To be able to test a package, it first needs to build a source distribution, though. While both PEP-518 and PEP-517 should make things better, turning them on can break packaging under some use cases. Therefore when tox added isolated build in version 3.3.0 decided not to enable it by default, for now. You need to enable it manually (it will be turned on by default in version 4 sometime later this year - 2021).

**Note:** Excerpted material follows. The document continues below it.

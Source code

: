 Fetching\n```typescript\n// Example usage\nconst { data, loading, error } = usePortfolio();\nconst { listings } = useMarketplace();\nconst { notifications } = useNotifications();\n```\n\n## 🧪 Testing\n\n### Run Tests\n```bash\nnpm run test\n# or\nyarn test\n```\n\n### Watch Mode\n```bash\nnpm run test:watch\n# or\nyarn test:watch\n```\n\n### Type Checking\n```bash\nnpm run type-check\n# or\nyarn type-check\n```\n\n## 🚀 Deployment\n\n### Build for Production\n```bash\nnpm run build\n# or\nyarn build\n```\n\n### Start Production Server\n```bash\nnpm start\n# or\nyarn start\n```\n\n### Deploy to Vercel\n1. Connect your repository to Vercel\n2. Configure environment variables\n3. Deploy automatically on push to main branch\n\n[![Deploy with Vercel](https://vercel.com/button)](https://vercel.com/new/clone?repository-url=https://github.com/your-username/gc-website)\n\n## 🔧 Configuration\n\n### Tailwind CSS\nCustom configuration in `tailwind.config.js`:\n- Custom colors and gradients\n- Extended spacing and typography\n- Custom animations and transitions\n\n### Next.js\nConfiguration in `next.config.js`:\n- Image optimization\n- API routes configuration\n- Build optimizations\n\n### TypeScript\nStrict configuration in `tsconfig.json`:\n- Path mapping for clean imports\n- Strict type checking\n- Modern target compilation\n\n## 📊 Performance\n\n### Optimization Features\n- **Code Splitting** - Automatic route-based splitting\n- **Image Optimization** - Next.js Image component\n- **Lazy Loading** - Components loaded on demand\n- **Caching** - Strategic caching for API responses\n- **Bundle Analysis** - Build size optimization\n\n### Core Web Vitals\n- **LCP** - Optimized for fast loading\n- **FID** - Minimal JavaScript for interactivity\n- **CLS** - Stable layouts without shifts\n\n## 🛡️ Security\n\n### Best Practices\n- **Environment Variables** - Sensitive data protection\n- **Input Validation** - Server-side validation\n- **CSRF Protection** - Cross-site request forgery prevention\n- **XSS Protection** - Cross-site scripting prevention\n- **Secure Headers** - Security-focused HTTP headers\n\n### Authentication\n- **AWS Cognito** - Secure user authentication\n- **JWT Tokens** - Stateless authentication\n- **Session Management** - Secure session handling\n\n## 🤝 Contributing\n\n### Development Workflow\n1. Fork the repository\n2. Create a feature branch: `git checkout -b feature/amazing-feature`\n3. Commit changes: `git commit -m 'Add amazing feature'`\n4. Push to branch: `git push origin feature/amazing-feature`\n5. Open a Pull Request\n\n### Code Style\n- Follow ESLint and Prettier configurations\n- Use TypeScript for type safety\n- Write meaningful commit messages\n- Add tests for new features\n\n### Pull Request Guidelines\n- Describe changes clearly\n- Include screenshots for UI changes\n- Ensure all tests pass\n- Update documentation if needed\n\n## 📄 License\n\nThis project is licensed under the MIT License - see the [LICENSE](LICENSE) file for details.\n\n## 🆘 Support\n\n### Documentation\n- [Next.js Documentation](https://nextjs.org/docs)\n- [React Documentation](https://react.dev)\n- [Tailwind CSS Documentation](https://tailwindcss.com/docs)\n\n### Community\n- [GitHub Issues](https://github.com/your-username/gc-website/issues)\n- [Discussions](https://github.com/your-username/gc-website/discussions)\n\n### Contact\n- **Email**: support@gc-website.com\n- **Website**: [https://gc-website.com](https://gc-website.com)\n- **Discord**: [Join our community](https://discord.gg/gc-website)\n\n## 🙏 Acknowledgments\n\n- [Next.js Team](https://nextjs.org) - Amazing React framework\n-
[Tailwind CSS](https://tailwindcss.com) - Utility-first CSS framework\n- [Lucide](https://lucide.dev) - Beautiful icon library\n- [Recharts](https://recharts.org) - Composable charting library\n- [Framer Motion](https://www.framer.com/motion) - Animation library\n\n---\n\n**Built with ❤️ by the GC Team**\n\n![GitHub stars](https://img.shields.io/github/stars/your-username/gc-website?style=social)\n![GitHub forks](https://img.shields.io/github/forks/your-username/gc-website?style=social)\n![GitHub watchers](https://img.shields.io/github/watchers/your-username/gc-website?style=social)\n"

Once you’ve specified a pyproject.toml with appropriate requires and build-backend, you need to turn on the isolated_build flag inside tox.ini:

[tox]
isolated_build = True

After this, tox in the packaging phase will build the source distribution (by providing the build dependencies into an isolated python environment as per PEP-518). Afterward will call the build backend as stated in PEP-517. Otherwise, tox will use the old way of building source distributions, invoking the python setup.py sdist command with the same interpreter tox is installed into.

Conclusion

The Python Packaging Authority hopes that all this makes sense and will have more user-friendly, error-proof and stable builds. The specifications for these standards were written up and debated in long threads between 2015 and 2017. The proposals were deemed good enough to benefit the most, but some less mainstream use cases could have been overlooked.

If your use case is such, don’t worry the PEPs are open to enhancement at any point if we deem required. In my next post of this series here I’ll go over some of the pain points the community bumped into while releasing these two PEPs. These should serve as lessons learned and show that there’s still some work to be done. It’s not everything perfect yet. However, we’re getting better. Join the packaging community if you can help out, and let’s make things better together!